社会人なら避けて通れない「ビジネス会話」。とはいえ、一言で「ビジネス会話」といっても、会議、商談、プレゼンテーション、1оn1、接待、雑談……と、その範囲は広い。

さらに、商談とプレゼンでは必要とされる技術が違うし、1оn1と雑談も似て異なる。「これは得意だけど、あれは苦手」ということも珍しくない。自分の苦手分野をピンポイントで克服すべく、スキルの向上に取り組んでいる人も多いだろう。

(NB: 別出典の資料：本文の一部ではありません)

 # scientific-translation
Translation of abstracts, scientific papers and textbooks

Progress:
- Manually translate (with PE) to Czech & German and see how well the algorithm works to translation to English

もちろんそれも一案だが、「細部にとらわれるあまり、本質的なことが置き去りになっていないか?」と疑問を投げかけるのは、本書の著者・澤円氏である。「ビジネス会話」も、人と人とのコミュニケーションに変わりない。目先のスキルを磨く前に、まずはその本質を考えるべきではないだろうか。

そもそも、ビジネスには「課題解決」という目的があり、ビジネス上の会話はそこに至るためのプロセスである。話すことでお互いへの理解を深め、前向きなアクションにつなげることで対象に貢献していく。それこそが「ビジネス会話」の役割であるはずだ。「話し方」に気を取られ、肝心の目的が果たせないようなら本末転倒。「うまく話す」ことは必須事項ではないのだ。

本書では「ビジネス会話」の肝となるマインドセットを叩き込み、それを軸にした各種スキルを紹介する。“プレゼンの神”と呼ばれる著者の解説は、非常にわかりやすく納得感がある。“話し方迷子”になっているビジネスパーソン必読の一冊だ。

ライター画像
矢羽野晶子

著者

澤円(さわ まどか)
株式会社圓窓代表取締役。元日本マイクロソフト業務執行役員。立教大学経済学部卒業後、生命保険会社のIT子会社を経て1997年にマイクロソフト(現日本マイクロソフト)入社。2006年には全世界のマイクロソフト社員のなかで卓越した社員にのみビル・ゲイツ氏が授与する「Chairman’s Award」を受賞した。マイクロソフトテクノロジーセンターセンター長、業務執行役員などを歴任し、2020年に退社。現在は、自身の法人の代表を務めながら、武蔵野大学専任教員、スタートアップ企業の顧問やNPOのメンター、Voicyパーソナリティ、セミナー・講演活動を行うなど幅広く活躍中。著書に『マイクロソフト伝説マネジャーの世界Nо.1プレゼン術』(ダイヤモンド社)、『個人力 やりたいことにわがままになるニューノーマルの働き方』(プレジデント社)、『「疑う」からはじめる。これからの時代を生き抜く思考・行動の源泉』(アスコム)、『「やめる」という選択』(日経BP)、『メタ思考「頭のいい人」の思考法を身につける』(大和書房)などがある。

本書の要点

  • 要点
    1
    「ビジネス会話」において「うまく話すこと」はさほど重要ではない。「会話の目的」を明確にし、相手とゴールを共有することが大切だ。
  • 要点
    2
    「正しいこと」はAIが代替してくれる。正解や「言う資格」にとらわれず、自分の意見を堂々と述べよう。
  • 要点
    3
    初対面の相手には積極的に「自己開示」をしよう。顧客と信頼関係を築くには、「この人なら相談できそうだ」と思ってもらわなければならない。
  • 要点
    4
    会議は「未来」について相談する場である。報告・連絡は事前に済ませ、未来へのアクションを生み出す時間にするべきだ。

要約

うまく話さなくていい

「会話の目的」を明確にしよう

ベストセラー『人は話し方が9割』の著者・永松茂久さんは、話し方がうまくなるコツを「好きな人とだけ話すこと」だと述べている。しかし大多数の人は、苦手な人とも話さなければならない状況にあるはずだ。著者自身も「この人はちょっと苦手だな」と思う場面は多々あった。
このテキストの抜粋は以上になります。